Directions for this task -
The data below has to be returned exactly, down to the last character.

Records provided -
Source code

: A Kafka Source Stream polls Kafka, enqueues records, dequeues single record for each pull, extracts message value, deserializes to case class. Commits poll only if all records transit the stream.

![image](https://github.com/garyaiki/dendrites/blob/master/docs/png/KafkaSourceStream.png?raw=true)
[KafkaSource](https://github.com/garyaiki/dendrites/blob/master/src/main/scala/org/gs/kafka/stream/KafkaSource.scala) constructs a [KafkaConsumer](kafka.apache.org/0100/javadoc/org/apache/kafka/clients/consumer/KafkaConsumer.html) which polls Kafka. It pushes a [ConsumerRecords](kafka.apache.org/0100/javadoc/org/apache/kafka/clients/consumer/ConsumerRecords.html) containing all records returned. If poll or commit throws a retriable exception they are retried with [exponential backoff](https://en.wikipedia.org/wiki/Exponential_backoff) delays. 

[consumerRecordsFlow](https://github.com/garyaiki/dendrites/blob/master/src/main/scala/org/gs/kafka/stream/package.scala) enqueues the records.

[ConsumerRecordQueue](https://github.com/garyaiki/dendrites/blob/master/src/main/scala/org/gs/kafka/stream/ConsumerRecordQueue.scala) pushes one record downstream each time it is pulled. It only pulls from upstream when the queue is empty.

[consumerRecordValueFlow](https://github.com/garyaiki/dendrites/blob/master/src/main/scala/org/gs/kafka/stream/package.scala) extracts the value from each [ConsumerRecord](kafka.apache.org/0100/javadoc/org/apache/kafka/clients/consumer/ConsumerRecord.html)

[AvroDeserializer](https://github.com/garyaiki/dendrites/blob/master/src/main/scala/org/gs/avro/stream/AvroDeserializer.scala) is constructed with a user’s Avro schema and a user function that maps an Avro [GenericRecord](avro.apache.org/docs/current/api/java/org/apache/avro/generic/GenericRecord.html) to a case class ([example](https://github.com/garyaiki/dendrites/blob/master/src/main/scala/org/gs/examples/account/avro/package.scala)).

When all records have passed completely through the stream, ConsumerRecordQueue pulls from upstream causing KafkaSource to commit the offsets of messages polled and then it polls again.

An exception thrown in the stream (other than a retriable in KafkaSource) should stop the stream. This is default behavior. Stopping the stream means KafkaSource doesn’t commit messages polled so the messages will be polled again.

Solution for this problem -
Source code

: A Kafka Source Stream polls Kafka, enqueues records, dequeues single record for each pull, extracts message value, deserializes to case class. Commits poll only if all records transit the stream.

![image](https://github.com/garyaiki/dendrites/blob/master/docs/png/KafkaSourceStream.png?raw=true)
[KafkaSource](https://github.com/garyaiki/dendrites/blob/master/src/main/scala/org/gs/kafka/stream/KafkaSource.scala) constructs a [KafkaConsumer](kafka.apache.org/0100/javadoc/org/apache/kafka/clients/consumer/KafkaConsumer.html) which polls Kafka. It pushes a [ConsumerRecords](kafka.apache.org/0100/javadoc/org/apache/kafka/clients/consumer/ConsumerRecords.html) containing all records returned. If poll or commit throws a retriable exception they are retried with [exponential backoff](https://en.wikipedia.org/wiki/Exponential_backoff) delays. 

[consumerRecordsFlow](https://github.com/garyaiki/dendrites/blob/master/src/main/scala/org/gs/kafka/stream/package.scala) enqueues the records.

[ConsumerRecordQueue](https://github.com/garyaiki/dendrites/blob/master/src/main/scala/org/gs/kafka/stream/ConsumerRecordQueue.scala) pushes one record downstream each time it is pulled. It only pulls from upstream when the queue is empty.

[consumerRecordValueFlow](https://github.com/garyaiki/dendrites/blob/master/src/main/scala/org/gs/kafka/stream/package.scala) extracts the value from each [ConsumerRecord](kafka.apache.org/0100/javadoc/org/apache/kafka/clients/consumer/ConsumerRecord.html)

[AvroDeserializer](https://github.com/garyaiki/dendrites/blob/master/src/main/scala/org/gs/avro/stream/AvroDeserializer.scala) is constructed with a user’s Avro schema and a user function that maps an Avro [GenericRecord](avro.apache.org/docs/current/api/java/org/apache/avro/generic/GenericRecord.html) to a case class ([example](https://github.com/garyaiki/dendrites/blob/master/src/main/scala/org/gs/examples/account/avro/package.scala)).

When all records have passed completely through the stream, ConsumerRecordQueue pulls from upstream causing KafkaSource to commit the offsets of messages polled and then it polls again.

An exception thrown in the stream (other than a retriable in KafkaSource) should stop the stream. This is default behavior. Stopping the stream means KafkaSource doesn’t commit messages polled so the messages will be polled again.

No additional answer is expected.